Washington Post editorial board

IN A stunning, if not surprising, act of cowardice, House Minority Leader Kevin McCarthy (R-Calif.) on Sunday officially endorsed Rep. Elise Stefanik (R-N.Y.) to replace Rep. Liz Cheney (R-Wyo.) as chair of the House GOP caucus, the No. 3 Republican in the chamber. Ms. Cheney is on the verge of losing her post, perhaps as early as this week, because she unapologetically rejects former president Donald Trump’s lies about the 2020 election. [snip]

Ms. Cheney’s downfall, Ms. Stefanik’s rise and Mr. McCarthy’s complicity suggest that Republicans are, indeed, unifying — around the “big lie” and the sabotage of democracy.

Eugene Robinson

House Minority Leader Kevin McCarthy (R-Calif.) understands how Trump’s lies about the election led directly to the Capitol insurrection; he told us so himself on Jan. 6. But now he is ready to boot Cheney out of her high-ranking post for simply telling the truth and to replace her with Rep. Elise Stefanik (R-N.Y.). Relative to Cheney, Stefanik is a moderate on policy. That no longer matters. Her core qualification is a willingness to go along with the “voter fraud” lie, and presumably with other lies as well, in the name of her own ambition. Shame on her. Shame on all of them.

Dana Milbank

A few days before the Jan. 6 insurrection at the Capitol, the House Republican leader had a conference call with GOP lawmakers. On the call, Rep. Adam Kinzinger of Illinois warned McCarthy that his and other party leaders’ claims — that the election had been stolen and that Republicans had the power to block Joe Biden’s victory from being certified — “would lead to violence on January 6th.”
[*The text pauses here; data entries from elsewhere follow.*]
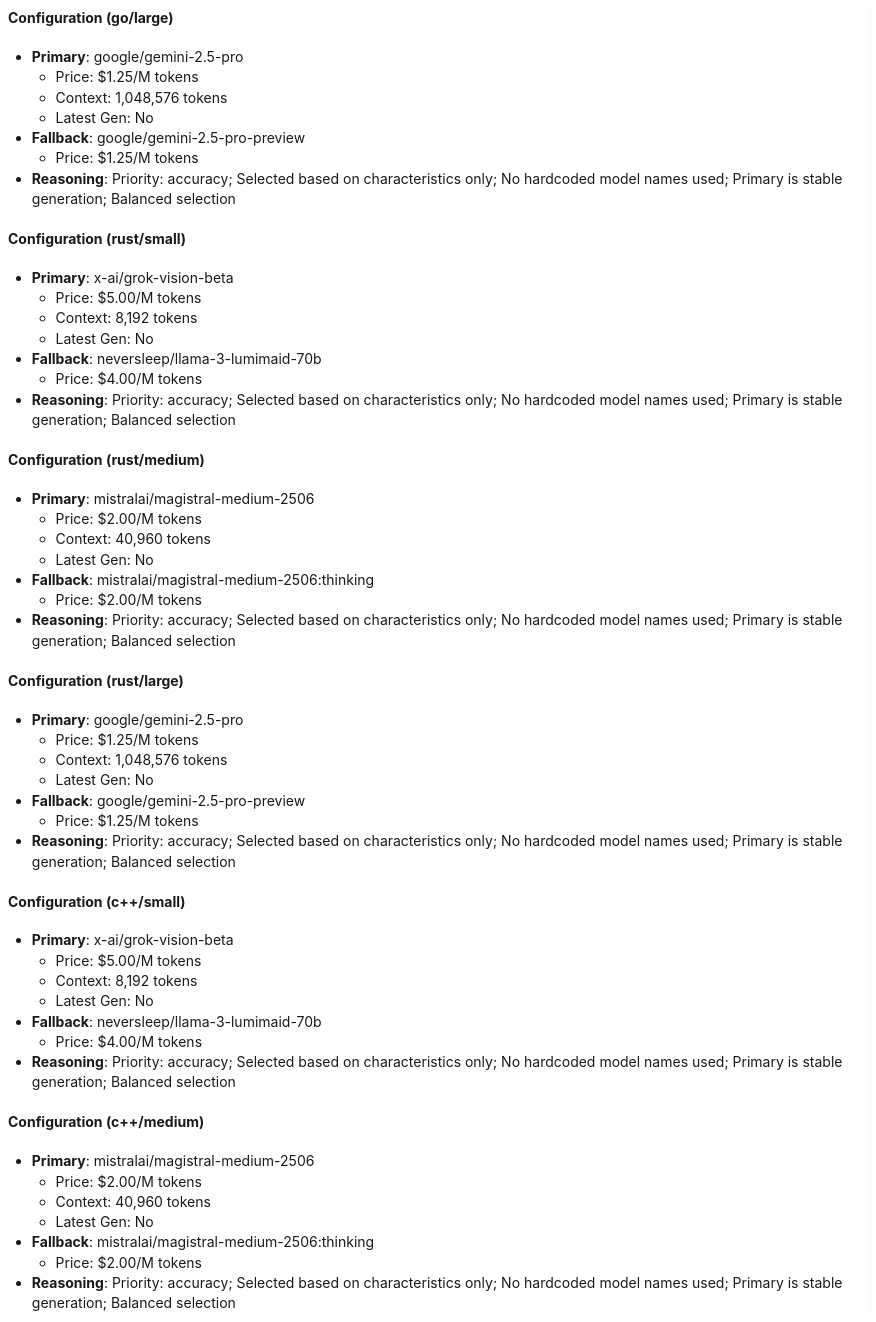 #### Configuration (go/large)
- **Primary**: google/gemini-2.5-pro
  - Price: $1.25/M tokens
  - Context: 1,048,576 tokens
  - Latest Gen: No
- **Fallback**: google/gemini-2.5-pro-preview
  - Price: $1.25/M tokens
- **Reasoning**: Priority: accuracy; Selected based on characteristics only; No hardcoded model names used; Primary is stable generation; Balanced selection

#### Configuration (rust/small)
- **Primary**: x-ai/grok-vision-beta
  - Price: $5.00/M tokens
  - Context: 8,192 tokens
  - Latest Gen: No
- **Fallback**: neversleep/llama-3-lumimaid-70b
  - Price: $4.00/M tokens
- **Reasoning**: Priority: accuracy; Selected based on characteristics only; No hardcoded model names used; Primary is stable generation; Balanced selection

#### Configuration (rust/medium)
- **Primary**: mistralai/magistral-medium-2506
  - Price: $2.00/M tokens
  - Context: 40,960 tokens
  - Latest Gen: No
- **Fallback**: mistralai/magistral-medium-2506:thinking
  - Price: $2.00/M tokens
- **Reasoning**: Priority: accuracy; Selected based on characteristics only; No hardcoded model names used; Primary is stable generation; Balanced selection

#### Configuration (rust/large)
- **Primary**: google/gemini-2.5-pro
  - Price: $1.25/M tokens
  - Context: 1,048,576 tokens
  - Latest Gen: No
- **Fallback**: google/gemini-2.5-pro-preview
  - Price: $1.25/M tokens
- **Reasoning**: Priority: accuracy; Selected based on characteristics only; No hardcoded model names used; Primary is stable generation; Balanced selection

#### Configuration (c++/small)
- **Primary**: x-ai/grok-vision-beta
  - Price: $5.00/M tokens
  - Context: 8,192 tokens
  - Latest Gen: No
- **Fallback**: neversleep/llama-3-lumimaid-70b
  - Price: $4.00/M tokens
- **Reasoning**: Priority: accuracy; Selected based on characteristics only; No hardcoded model names used; Primary is stable generation; Balanced selection

#### Configuration (c++/medium)
- **Primary**: mistralai/magistral-medium-2506
  - Price: $2.00/M tokens
  - Context: 40,960 tokens
  - Latest Gen: No
- **Fallback**: mistralai/magistral-medium-2506:thinking
  - Price: $2.00/M tokens
- **Reasoning**: Priority: accuracy; Selected based on characteristics only; No hardcoded model names used; Primary is stable generation; Balanced selection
The response? Crickets, Kinzinger said, and then McCarthy “dismissively” blew off the warning. “Ok, Adam,” the GOP leader replied, “operator next question.” The rest — a Capitol ransacked, certification halted, five dead — is history.  [snip]

And at the bottom of the barrel is McCarthy, now publicly backing Cheney’s ouster, which is likely to come to a vote Wednesday. Last week, in hot-mic remarks, McCarthy said: “I’ve had it with her. You know, I’ve lost confidence.” Instead, he’s backing a challenge by Rep. Elise Stefanik (N.Y.), who is far less conservative than Cheney but has the essential credential of supporting Trump’s “big lie” about the election — including the bamboo boondoggle in Arizona.

Michael Gerson has perhaps the most scathing -- and therefore most accurate -- assessment:

Rep. Elise Stefanik (R-N.Y.) is a short, sad story of misdirected ambition. McCarthy is in a very different category. In a crisis of national identity, he has done what comes easy to him. He has shown only shallowness, cravenness and negligence. He has been a quailing, simpering paragon of mediocrity. It is the work of a political hollow man — a Buchanan all our own.

The bad news? McCarthy’s party does have a good shot at winning the House in 2022. Smallness of spirit and vision may well be rewarded.

The good news? The 15th president was followed by the 16th president. America has a history of finding large leaders in times of greatest need.

His move to oust Rep. Cheney from her leadership position is only the most recent, high profile sign of McCarthy's meek capitulation to Trump, a twice impeached, two time popular vote loser.  

Shallow, craven, "quailing, simpering paragon of mediocrity," absolutely.  But coward, most of all, coward.